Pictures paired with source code
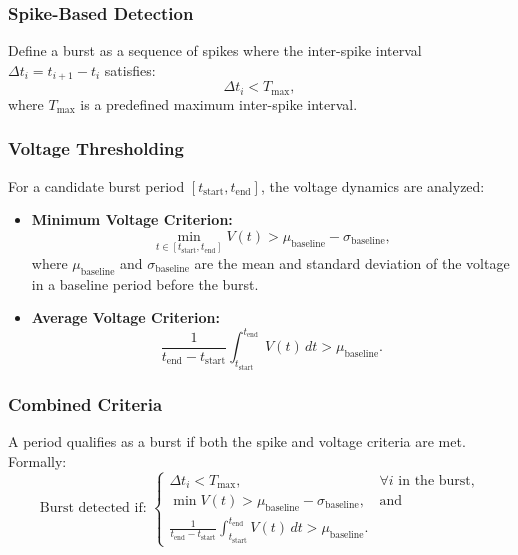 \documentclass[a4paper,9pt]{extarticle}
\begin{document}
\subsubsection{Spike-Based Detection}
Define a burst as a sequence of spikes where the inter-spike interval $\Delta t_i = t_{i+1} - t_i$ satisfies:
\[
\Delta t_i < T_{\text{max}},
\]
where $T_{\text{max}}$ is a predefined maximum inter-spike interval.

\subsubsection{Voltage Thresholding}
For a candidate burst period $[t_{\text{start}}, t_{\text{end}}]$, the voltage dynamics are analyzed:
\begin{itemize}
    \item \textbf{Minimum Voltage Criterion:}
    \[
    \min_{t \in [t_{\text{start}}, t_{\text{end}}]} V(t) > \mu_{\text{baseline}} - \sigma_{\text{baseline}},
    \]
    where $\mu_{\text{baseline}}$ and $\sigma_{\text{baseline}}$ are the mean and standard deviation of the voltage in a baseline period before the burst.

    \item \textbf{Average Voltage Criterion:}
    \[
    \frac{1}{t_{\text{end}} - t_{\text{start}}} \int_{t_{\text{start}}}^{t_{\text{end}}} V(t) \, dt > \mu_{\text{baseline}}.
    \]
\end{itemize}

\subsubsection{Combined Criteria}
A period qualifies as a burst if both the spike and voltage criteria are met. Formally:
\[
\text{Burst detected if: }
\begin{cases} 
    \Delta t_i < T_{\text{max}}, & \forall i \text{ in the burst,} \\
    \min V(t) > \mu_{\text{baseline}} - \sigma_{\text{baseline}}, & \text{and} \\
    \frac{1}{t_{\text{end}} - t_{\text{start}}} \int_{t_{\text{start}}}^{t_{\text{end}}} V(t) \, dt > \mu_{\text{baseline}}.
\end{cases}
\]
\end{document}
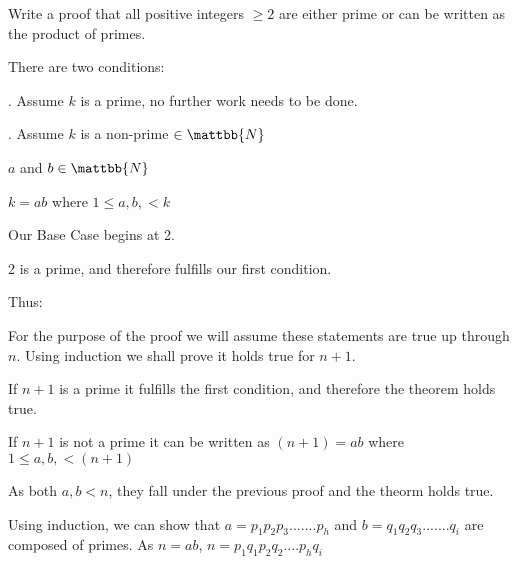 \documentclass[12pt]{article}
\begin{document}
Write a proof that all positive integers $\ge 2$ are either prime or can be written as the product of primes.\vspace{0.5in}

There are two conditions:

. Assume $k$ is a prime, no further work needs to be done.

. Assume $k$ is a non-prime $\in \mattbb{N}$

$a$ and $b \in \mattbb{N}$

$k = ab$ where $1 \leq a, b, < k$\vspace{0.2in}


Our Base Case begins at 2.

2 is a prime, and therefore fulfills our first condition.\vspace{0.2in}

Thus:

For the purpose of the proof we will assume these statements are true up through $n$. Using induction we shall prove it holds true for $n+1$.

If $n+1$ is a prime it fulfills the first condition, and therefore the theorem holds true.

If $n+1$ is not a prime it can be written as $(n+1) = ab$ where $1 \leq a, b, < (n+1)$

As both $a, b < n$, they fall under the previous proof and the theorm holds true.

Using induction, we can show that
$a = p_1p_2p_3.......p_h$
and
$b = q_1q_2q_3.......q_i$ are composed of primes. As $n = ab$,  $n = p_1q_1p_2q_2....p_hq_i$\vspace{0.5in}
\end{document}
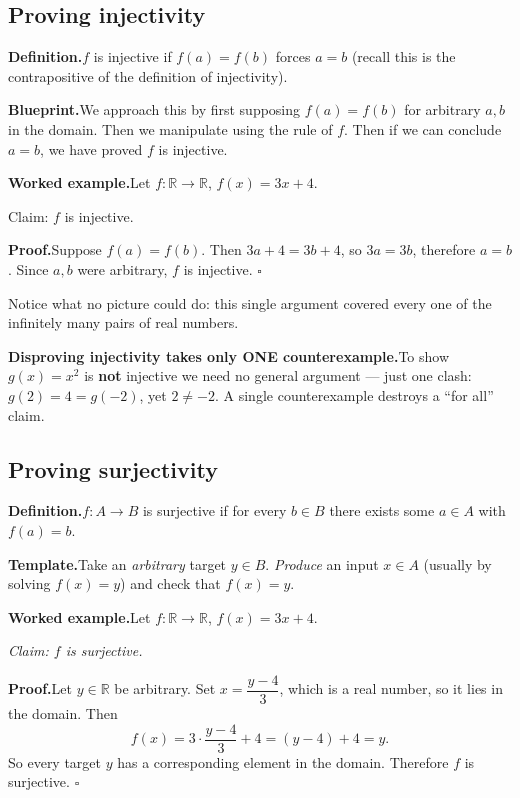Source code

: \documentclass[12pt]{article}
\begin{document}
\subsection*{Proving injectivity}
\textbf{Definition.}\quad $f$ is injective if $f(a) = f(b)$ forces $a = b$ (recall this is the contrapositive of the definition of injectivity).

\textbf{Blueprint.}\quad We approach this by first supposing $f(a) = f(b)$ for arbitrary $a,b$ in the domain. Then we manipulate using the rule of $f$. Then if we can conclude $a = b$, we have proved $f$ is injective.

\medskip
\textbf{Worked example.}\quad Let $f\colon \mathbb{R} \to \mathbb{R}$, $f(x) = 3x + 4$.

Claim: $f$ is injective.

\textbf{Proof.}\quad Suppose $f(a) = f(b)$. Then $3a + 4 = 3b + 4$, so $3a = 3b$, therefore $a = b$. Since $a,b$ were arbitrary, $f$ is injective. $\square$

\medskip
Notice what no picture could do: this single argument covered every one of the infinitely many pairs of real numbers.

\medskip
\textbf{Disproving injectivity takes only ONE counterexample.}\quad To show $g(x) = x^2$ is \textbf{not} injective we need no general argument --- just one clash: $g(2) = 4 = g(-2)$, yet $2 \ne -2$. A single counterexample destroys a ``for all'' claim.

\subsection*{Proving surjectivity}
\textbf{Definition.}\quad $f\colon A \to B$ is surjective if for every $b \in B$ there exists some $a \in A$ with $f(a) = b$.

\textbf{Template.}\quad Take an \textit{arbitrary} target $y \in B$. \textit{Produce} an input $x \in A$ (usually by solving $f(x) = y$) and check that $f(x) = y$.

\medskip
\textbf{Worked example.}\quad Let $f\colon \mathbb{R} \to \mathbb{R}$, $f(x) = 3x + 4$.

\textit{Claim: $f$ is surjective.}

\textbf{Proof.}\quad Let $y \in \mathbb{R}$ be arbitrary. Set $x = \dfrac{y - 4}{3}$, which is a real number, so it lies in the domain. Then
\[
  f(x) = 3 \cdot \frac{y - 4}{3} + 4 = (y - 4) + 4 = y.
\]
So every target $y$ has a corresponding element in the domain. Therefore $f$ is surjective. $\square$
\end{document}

— WHAT IS EXPECTED —
Write out the lines of the entries above exactly, beginning with the first and ending with the line that contains "For a candidate". No picture goes in.

— SOLUTION TO THE PROBLEM —
 \documentclass[a4paper,9pt]{extarticle}
\begin{document}
\subsubsection{Spike-Based Detection}
Define a burst as a sequence of spikes where the inter-spike interval $\Delta t_i = t_{i+1} - t_i$ satisfies:
\[
\Delta t_i < T_{\text{max}},
\]
where $T_{\text{max}}$ is a predefined maximum inter-spike interval.

\subsubsection{Voltage Thresholding}
For a candidate burst period $[t_{\text{start}}, t_{\text{end}}]$, the voltage dynamics are analyzed:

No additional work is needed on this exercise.